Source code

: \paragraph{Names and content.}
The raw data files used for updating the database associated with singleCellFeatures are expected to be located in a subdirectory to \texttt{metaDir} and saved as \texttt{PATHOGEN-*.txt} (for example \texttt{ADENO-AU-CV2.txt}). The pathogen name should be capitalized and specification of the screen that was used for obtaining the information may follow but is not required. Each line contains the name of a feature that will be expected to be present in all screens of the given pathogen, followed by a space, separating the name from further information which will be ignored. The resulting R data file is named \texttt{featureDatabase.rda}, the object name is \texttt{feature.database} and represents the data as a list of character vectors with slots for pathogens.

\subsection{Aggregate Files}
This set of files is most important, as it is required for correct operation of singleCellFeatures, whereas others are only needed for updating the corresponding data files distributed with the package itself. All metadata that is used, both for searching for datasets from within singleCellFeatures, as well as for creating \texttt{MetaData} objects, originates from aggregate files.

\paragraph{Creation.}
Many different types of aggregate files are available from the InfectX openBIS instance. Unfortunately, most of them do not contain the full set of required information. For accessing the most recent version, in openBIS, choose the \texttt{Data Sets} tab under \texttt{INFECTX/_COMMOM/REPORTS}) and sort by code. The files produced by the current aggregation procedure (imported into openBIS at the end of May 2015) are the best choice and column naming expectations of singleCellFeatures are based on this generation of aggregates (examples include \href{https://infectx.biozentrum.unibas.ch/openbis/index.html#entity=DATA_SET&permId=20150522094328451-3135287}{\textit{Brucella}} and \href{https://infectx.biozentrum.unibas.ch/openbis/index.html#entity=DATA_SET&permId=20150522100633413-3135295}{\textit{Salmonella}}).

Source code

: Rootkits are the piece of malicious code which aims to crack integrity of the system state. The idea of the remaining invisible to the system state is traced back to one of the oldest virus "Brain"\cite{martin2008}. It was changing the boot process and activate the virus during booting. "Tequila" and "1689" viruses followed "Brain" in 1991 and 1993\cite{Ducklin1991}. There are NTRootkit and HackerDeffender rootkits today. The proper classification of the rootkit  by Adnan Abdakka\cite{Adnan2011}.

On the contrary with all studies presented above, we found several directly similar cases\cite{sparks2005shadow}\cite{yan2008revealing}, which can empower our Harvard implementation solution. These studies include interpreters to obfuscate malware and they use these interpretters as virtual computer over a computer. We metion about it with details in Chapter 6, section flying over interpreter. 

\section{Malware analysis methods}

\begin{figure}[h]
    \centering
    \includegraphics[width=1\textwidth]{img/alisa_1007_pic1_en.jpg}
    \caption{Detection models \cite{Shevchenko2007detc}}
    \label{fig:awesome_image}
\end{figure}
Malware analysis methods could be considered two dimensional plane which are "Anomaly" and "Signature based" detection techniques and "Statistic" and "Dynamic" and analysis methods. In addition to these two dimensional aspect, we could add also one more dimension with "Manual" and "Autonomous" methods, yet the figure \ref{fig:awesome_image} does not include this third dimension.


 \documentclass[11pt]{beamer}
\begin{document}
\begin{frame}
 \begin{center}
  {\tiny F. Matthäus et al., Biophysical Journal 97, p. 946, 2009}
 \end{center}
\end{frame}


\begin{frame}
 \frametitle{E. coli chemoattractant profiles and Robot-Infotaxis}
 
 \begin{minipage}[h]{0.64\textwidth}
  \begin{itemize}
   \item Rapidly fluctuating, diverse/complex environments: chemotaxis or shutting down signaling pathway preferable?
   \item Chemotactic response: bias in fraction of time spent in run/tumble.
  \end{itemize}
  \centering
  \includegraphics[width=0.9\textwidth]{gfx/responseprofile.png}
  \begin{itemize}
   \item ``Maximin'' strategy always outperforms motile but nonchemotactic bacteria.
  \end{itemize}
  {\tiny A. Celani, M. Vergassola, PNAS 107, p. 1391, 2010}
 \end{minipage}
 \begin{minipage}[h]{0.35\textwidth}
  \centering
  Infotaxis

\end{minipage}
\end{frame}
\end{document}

◇ ◇ ◇ ◇ ◇

WORK TASK: Count the lines in the entries above that hold the string "tiny", and give that count without any other text.

ANSWER TO THE PROBLEM: 2